Não obstante intrigado, aceitei, satisfeito, o oferecimento gentil.

Passamos à extensa câmara destinada ao descanso, mas bastou que me entregasse à quietação para que certo fenômeno auditivo e visual me perturbasse as fibras mais íntimas.

Vi perfeitamente, qual se estivessem dentro de mim, as filhas queridas, então na Terra, e alguns poucos amigos, que deixara no mundo, dirigindo-me palavras de saudade e carinho.

— Pai querido! diga-me se você ainda vive! desfaça minhas dúvidas, ensine-me o caminho, venha até mim!

Era a voz de uma delas a interpelar-me. O amoroso chamamento ameaçava-me o equilíbrio. Minha razão periclitou por segundos. Onde me encontrava? Contemplava-a ao meu lado, queria beijar-lhe as mãos, expressando-lhe reconhecimento pela imensa ternura, mas debalde a buscava.

Ainda me não desembaraçara do inolvidável momento de estranheza, quando um médium de minhas relações apareceu igualmente no quadro.

— Meu amigo! Fale-nos, conforte-nos!… — rogou, comovidamente.

Meu coração pulsou apressado. Como atender aos apelos?

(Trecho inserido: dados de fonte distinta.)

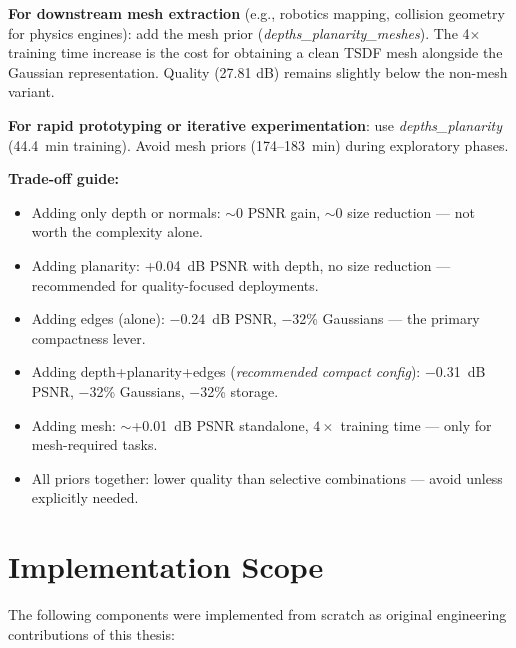 \textbf{For downstream mesh extraction} (e.g., robotics mapping, collision geometry for physics engines): add the mesh prior (\textit{depths\_\allowbreak planarity\_\allowbreak meshes}). The 4$\times$ training time increase is the cost for obtaining a clean TSDF mesh alongside the Gaussian representation. Quality (27.81 dB) remains slightly below the non-mesh variant.

\textbf{For rapid prototyping or iterative experimentation}: use \textit{depths\_\allowbreak planarity} (44.4~min training). Avoid mesh priors (174--183~min) during exploratory phases.

\textbf{Trade-off guide:}
\begin{itemize}
    \item Adding only depth or normals: $\sim$0 PSNR gain, $\sim$0 size reduction — not worth the complexity alone.
    \item Adding planarity: +0.04~dB PSNR with depth, no size reduction — recommended for quality-focused deployments.
    \item Adding edges (alone): $-$0.24~dB PSNR, $-$32\% Gaussians — the primary compactness lever.
    \item Adding depth+planarity+edges (\textit{recommended compact config}): $-$0.31~dB PSNR, $-$32\% Gaussians, $-$32\% storage.
    \item Adding mesh: $\sim$+0.01~dB PSNR standalone, $4\times$ training time — only for mesh-required tasks.
    \item All priors together: lower quality than selective combinations — avoid unless explicitly needed.
\end{itemize}

\section{Implementation Scope}

The following components were implemented from scratch as original engineering contributions of this thesis:


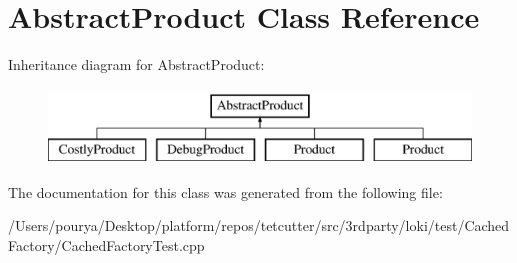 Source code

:\hypertarget{classAbstractProduct}{}\section{Abstract\+Product Class Reference}
\label{classAbstractProduct}
Inheritance diagram for Abstract\+Product\+:\begin{figure}[H]
\begin{center}
\leavevmode
\includegraphics[height=2.000000cm]{classAbstractProduct}
\end{center}
\end{figure}


The documentation for this class was generated from the following file\+:\begin{DoxyCompactItemize}
\item 
/\+Users/pourya/\+Desktop/platform/repos/tetcutter/src/3rdparty/loki/test/\+Cached\+Factory/Cached\+Factory\+Test.\+cpp\end{DoxyCompactItemize}
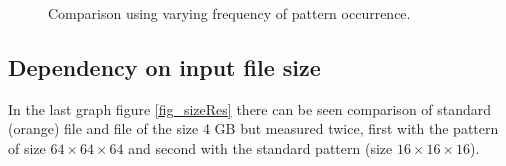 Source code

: \begin{figure}
\begin{minipage}{.5\linewidth}
\centering
{}
\end{minipage}%
\begin{minipage}{.5\linewidth}
\centering
{}
\end{minipage}\par\medskip

\caption{Comparison using varying frequency of pattern occurrence.}
\label{fig_patRes}
\end{figure}

\subsection{Dependency on input file size}
In the last graph figure \ref{fig_sizeRes} there can be seen comparison of standard (orange) file and file of the size 4 GB but measured twice, first with the pattern of size $64\times64\times64$ and second with the standard pattern (size $16\times16\times16$).

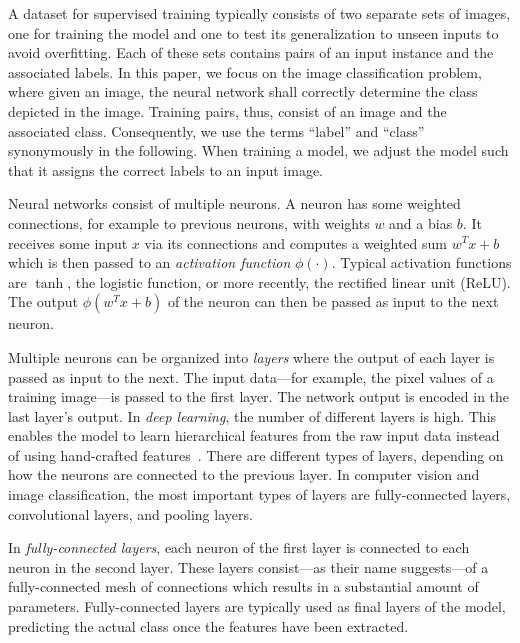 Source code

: \documentclass[conference]{IEEEtran}
\begin{document}
A dataset for supervised training typically consists of two separate sets of images, one for training the model and one to test its generalization to unseen inputs to avoid overfitting.
Each of these sets contains pairs of an input instance and the associated labels.
In this paper, we focus on the image classification problem, where given an image, the neural network shall correctly determine the class depicted in the image.
Training pairs, thus, consist of an image and the associated class.
Consequently, we use the terms ``label'' and ``class'' synonymously in the following.
When training a model, we adjust the model such that it assigns the correct labels to an input image.

Neural networks consist of multiple neurons.
A neuron has some weighted connections, for example to previous neurons, with weights $w$ and a bias $b$.
It receives some input $x$ via its connections and computes a weighted sum $w^Tx+b$ which is then passed to an \emph{activation function} $\phi(\cdot)$.
Typical activation functions are $\tanh$, the logistic function, or more recently, the rectified linear unit (ReLU).
The output $\phi(w^Tx+b)$ of the neuron can then be passed as input to the next neuron.

Multiple neurons can be organized into \emph{layers} where the output of each layer is passed as input to the next.
The input data---for example, the pixel values of a training image---is passed to the first layer.
The network output is encoded in the last layer's output.
%
In \emph{deep learning}, the number of different layers is high.
This enables the model to learn hierarchical features from the raw input data instead of using hand-crafted features~\cite{chilimbi2014-Project-Adam}.
%
There are different types of layers, depending on how the neurons are connected to the previous layer.
In computer vision and image classification, the most important types of layers are fully-connected layers, convolutional layers, and pooling layers.

In \emph{fully-connected layers}, each neuron of the first layer is connected to each neuron in the second layer.
These layers consist---as their name suggests---of a fully-connected mesh of connections which results in a substantial amount of parameters.
Fully-connected layers are typically used as final layers of the model, predicting the actual class once the features have been extracted.
\end{document}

Ia gritar, suplicando socorro. Todavia, o Irmão Andrade, mais prestativo e prudente que eu poderia supor, abeirou-se de mim e cientificou-me de que aquele era o fenômeno da sintonia espiritual, comum a todos os recém-desencarnados que deixam laços do coração na retaguarda. Esclareceu que através de semelhante processo era mesmo possível comunicar-se com o Círculo físico, quando o intermediário terreno possa conservar a mente na onda de ligação mental durante o tempo indispensável. Informou que a entidade desencarnada é suscetível de manter intenso intercâmbio pelos recursos do pensamento e que por intermédio dessa comunhão íntima encarcera-se o criminoso nas sombras das próprias obras, tanto quanto o apóstolo do bem vive com os resultados felizes de sua sementeira sublime de renúncia e salvação.

Insuflou-me forças vigorosas, utilizando passes de longo curso e recomendando-me calma, asseverou que aos poucos saberia controlar o fenômeno das solicitações terrestres, canalizando-lhes as possibilidades para o trabalho de elevação.